D’une part il s’agit d’un outil utilisé par les promoteurs pour adapter une programmation (I) et d’autre part, le permis de construire modificatif est un outil de régularisation utilisé pour purger les recours du permis de construire initial (II).
- Le permis de construire modificatif : un outil d’adaptation
La nouvelle jurisprudence précise les contours du champ d’application du permis de construire modificatif en modifiant les conditions de légalité requises pour sa délivrance. (Conseil d’État, Section, 26/07/2022, n°437765, Publié au recueil Lebon). La solution est la suivante :
Par son arrêt du 26 juillet 2022, le Conseil d’État admet la délivrance d’un permis de construire modificatif lorsque la nature du projet reste identique. Dans ce cas, le permis modificatif est suffisant et il n’est plus nécessaire de déposer une nouvelle demande de permis de construire.
Avant ledit arrêt du 26 juillet 2022, il était question d’apprécier si les modifications remettaient en cause la conception générale du projet. Il sera désormais retenu un critère plus souple puisqu’un permis de construire modificatif pourra être délivré tant que la nature du projet n’est pas bouleversée et qu’elle reste inchangée.
Ainsi, lors de la vente en l’état futur d’achèvement, il convient de prévoir précisément l’aval de l’acquéreur sur le permis de construire modificatif à déposer par le vendeur et sur la définition de la « nature du projet ».

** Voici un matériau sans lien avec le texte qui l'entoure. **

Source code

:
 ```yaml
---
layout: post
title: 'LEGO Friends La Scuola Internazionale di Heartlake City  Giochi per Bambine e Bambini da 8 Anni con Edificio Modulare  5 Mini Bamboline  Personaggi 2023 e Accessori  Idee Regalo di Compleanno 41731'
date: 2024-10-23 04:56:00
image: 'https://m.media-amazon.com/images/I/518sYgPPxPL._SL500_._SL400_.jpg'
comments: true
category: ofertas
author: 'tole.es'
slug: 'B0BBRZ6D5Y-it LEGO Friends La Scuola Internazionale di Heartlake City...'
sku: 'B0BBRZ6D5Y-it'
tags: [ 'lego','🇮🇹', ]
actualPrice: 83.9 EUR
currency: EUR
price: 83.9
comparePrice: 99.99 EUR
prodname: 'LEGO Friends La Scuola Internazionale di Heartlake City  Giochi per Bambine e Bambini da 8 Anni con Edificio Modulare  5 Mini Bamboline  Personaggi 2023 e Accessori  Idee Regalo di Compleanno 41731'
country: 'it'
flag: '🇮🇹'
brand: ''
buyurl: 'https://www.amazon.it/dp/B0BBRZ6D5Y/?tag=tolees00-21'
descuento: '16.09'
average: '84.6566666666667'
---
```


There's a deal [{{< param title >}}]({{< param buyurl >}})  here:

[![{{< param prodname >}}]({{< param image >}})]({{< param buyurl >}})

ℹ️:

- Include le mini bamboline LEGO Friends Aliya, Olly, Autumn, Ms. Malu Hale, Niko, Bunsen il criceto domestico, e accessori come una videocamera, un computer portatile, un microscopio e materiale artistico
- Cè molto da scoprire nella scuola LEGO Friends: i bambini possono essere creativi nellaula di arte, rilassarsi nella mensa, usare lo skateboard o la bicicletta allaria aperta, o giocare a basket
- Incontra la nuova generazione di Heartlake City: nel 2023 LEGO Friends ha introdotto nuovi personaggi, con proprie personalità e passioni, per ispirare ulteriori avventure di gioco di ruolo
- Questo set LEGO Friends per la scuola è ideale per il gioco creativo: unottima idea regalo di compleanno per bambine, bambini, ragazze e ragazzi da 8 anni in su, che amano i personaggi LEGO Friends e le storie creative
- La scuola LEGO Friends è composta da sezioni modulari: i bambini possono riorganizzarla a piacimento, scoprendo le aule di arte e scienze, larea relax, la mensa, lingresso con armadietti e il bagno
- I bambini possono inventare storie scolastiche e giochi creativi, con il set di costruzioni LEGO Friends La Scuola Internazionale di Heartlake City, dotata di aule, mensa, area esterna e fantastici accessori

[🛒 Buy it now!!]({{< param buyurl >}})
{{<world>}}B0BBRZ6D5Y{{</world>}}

Au stade de la commercialisation du programme, il faudra être d’autant plus vigilant aux pouvoirs donnés au vendeur par l’Acquéreur, dans les VEFA. En effet, ces derniers doivent être durcis dans le cadre du contrat en tenant compte encore davantage de l’opération envisagée.
Au-delà d’être un outil permettant de modifier une programmation, le permis de construire modificatif reste une solution permettant de régulariser le permis de construire initial. Cette solution est désormais à nuancer avec la prise de position du Conseil d’État au mois de février 2023.

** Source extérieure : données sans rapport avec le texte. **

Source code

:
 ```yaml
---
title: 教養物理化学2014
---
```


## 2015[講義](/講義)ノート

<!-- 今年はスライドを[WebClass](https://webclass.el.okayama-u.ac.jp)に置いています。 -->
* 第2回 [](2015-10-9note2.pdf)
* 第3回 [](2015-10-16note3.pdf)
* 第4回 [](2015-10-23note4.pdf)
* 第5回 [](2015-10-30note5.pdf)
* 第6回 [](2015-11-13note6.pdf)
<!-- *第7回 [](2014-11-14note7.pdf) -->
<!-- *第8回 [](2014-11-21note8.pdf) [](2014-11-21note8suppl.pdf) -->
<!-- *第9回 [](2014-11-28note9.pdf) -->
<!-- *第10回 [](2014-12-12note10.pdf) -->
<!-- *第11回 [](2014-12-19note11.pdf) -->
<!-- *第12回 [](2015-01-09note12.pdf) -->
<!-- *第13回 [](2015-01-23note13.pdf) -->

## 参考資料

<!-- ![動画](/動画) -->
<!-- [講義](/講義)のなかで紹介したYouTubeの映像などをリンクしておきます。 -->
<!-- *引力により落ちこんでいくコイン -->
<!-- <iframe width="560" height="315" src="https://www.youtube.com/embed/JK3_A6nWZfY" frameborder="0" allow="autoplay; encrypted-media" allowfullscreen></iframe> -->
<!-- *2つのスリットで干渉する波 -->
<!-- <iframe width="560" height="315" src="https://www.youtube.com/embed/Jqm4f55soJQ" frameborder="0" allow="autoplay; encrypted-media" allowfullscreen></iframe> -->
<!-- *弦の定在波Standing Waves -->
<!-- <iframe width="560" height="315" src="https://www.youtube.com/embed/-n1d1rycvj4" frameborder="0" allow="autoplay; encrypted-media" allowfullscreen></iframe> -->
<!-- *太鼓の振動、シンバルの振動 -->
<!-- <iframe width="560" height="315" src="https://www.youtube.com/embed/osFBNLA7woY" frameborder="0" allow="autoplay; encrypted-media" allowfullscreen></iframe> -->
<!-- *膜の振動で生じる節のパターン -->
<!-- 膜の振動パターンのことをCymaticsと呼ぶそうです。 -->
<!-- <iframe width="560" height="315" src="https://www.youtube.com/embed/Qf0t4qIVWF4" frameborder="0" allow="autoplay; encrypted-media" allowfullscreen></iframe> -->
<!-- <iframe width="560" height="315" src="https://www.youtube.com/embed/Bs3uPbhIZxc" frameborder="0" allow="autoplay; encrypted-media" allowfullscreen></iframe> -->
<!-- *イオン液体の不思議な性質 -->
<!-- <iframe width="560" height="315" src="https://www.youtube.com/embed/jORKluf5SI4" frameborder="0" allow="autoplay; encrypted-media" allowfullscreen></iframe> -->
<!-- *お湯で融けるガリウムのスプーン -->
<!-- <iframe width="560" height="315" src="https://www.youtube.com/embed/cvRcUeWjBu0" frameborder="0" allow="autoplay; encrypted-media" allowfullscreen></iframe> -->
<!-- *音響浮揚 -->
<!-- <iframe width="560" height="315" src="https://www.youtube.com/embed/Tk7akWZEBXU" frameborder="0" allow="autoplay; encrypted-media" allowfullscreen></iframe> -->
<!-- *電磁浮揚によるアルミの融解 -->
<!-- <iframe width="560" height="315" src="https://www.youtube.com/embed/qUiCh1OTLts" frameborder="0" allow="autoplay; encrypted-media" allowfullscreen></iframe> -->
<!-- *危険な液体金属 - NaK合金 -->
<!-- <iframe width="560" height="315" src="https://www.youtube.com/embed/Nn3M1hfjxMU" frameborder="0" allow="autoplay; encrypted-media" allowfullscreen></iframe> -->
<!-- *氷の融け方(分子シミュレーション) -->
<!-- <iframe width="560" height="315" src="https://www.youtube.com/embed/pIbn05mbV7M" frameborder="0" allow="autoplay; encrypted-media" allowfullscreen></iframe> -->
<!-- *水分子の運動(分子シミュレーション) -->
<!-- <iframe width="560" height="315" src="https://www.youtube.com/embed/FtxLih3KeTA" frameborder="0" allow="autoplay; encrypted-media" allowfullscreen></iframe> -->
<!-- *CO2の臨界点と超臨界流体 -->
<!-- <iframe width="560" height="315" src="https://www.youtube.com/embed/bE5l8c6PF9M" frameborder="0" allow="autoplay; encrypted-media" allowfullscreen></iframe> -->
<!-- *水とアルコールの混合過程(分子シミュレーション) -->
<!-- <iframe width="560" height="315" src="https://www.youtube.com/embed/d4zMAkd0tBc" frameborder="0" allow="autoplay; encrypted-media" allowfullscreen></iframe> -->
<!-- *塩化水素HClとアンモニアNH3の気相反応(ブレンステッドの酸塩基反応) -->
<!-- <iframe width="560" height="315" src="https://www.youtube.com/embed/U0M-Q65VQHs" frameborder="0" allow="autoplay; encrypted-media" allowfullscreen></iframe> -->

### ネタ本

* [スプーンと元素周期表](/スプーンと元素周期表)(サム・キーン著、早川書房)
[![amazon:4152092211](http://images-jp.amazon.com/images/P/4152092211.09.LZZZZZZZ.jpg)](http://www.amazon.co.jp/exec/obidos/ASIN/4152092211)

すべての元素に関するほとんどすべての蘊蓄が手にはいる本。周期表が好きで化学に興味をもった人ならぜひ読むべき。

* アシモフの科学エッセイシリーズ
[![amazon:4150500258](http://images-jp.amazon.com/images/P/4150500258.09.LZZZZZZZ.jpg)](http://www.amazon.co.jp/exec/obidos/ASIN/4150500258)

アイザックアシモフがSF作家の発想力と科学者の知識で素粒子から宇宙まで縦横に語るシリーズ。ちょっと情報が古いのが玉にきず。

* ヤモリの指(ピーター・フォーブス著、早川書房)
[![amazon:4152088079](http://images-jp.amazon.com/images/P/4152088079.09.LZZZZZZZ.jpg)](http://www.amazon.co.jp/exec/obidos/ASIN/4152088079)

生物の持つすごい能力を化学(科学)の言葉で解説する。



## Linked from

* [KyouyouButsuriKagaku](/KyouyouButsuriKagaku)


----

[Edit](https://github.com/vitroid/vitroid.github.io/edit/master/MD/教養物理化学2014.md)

- Le permis de construire modificatif : un outil de régularisation
Un grand nombre de recours contre le permis de construire initial sont purgés grâce à l’obtention d’un permis de construire modificatif.
Pour autant, cette méthode doit aujourd’hui être mesurée à la lumière d’une nouvelle jurisprudence. En effet, un arrêt du Conseil d’Etat très récent et tout récemment commenté vient élargir les voies de recours contre le permis de construire modificatif. (Conseil d’État, Section, 17/02/2023, n°454284, Publié au recueil Lebon)

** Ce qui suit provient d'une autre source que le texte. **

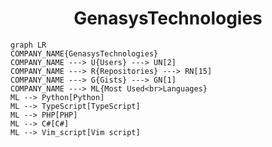 <h1 align="center">GenasysTechnologies</h1>

```mermaid
graph LR
COMPANY_NAME{GenasysTechnologies}
COMPANY_NAME ---> U{Users} ---> UN[2]
COMPANY_NAME ---> R{Repositories} ---> RN[15]
COMPANY_NAME ---> G{Gists} ---> GN[1]
COMPANY_NAME ---> ML{Most Used<br>Languages}
ML --> Python[Python]
ML --> TypeScript[TypeScript]
ML --> PHP[PHP]
ML --> C#[C#]
ML --> Vim_script[Vim script]
```
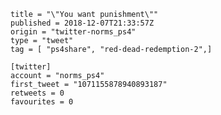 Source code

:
 ```
title = "\"You want punishment\""
published = 2018-12-07T21:33:57Z
origin = "twitter-norms_ps4"
type = "tweet"
tag = [ "ps4share", "red-dead-redemption-2",]

[twitter]
account = "norms_ps4"
first_tweet = "1071155878940893187"
retweets = 0
favourites = 0
```

<p class='image'><img src='https://mnf.m17s.net/2018/12/07/Dt2Cl9oWkAAn5Lw.jpg' alt=''></p>

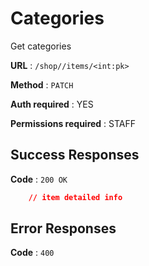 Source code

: # Categories

Get categories

**URL** : `/shop//items/<int:pk>`

**Method** : `PATCH`

**Auth required** : YES

**Permissions required** : STAFF

## Success Responses

**Code** : `200 OK`


```json
    // item detailed info
```

## Error Responses

**Code** : `400`
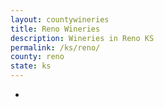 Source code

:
 ```yaml
---
layout: countywineries
title: Reno Wineries
description: Wineries in Reno KS
permalink: /ks/reno/
county: reno
state: ks
---
```

-
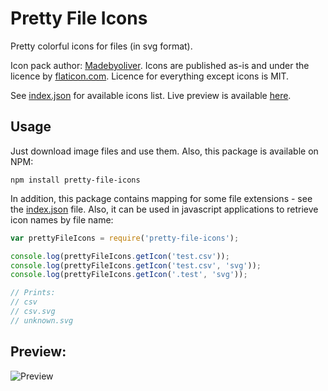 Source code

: # Pretty File Icons

Pretty colorful icons for files (in svg format).

Icon pack author: [Madebyoliver](http://www.flaticon.com/authors/madebyoliver).
Icons are published as-is and under the licence by [flaticon.com](http://flaticon.com).
Licence for everything except icons is MIT.

See [index.json](index.json) for available icons list. Live preview is
available [here](https://kravets-levko.github.io/pretty-file-icons/preview.html).
 
## Usage
 
Just download image files and use them. Also, this package is available on NPM:
```
npm install pretty-file-icons
```
 
In addition, this package contains mapping for some file extensions - see the
[index.json](index.json) file. Also, it can be used in javascript applications 
to retrieve icon names by file name:
```javascript
var prettyFileIcons = require('pretty-file-icons');

console.log(prettyFileIcons.getIcon('test.csv'));
console.log(prettyFileIcons.getIcon('test.csv', 'svg'));
console.log(prettyFileIcons.getIcon('.test', 'svg'));

// Prints:
// csv
// csv.svg
// unknown.svg
```
  
## Preview:
  
![Preview](preview.png)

La solution est la suivante :
- Tout permis de construire modificatif pourrait être contesté, par les demandeurs de l’instance contre le permis de construire initial, tant que le juge n’a pas statué sur le fond ;
- Dans ce cas, la contestation du permis de construire modificatif pourrait intervenir sans condition de délai, ni de forme (mémoire complémentaire ou requête jointe au dossier initial).
Ainsi, cet arrêt apporte une large ouverture de l’intérêt à agir contre le permis de construire modificatif en admettant que la contestation du permis de construire modificatif soit introduite dans le cadre du recours contre l’autorisation initiale.
L’absence de condition de forme et de délai diminue l’avantage du permis de construire modificatif en ouvrant les voies de recours contre les mesures de régularisation qui pourraient intervenir en cours d’instance.
Nous constatons donc que cette jurisprudence va malheureusement à contre-courant de la législation actuelle visant à limiter les recous abusifs contre les autorisations administratives. Son application pratique risque de retarder davantage les projets de construction.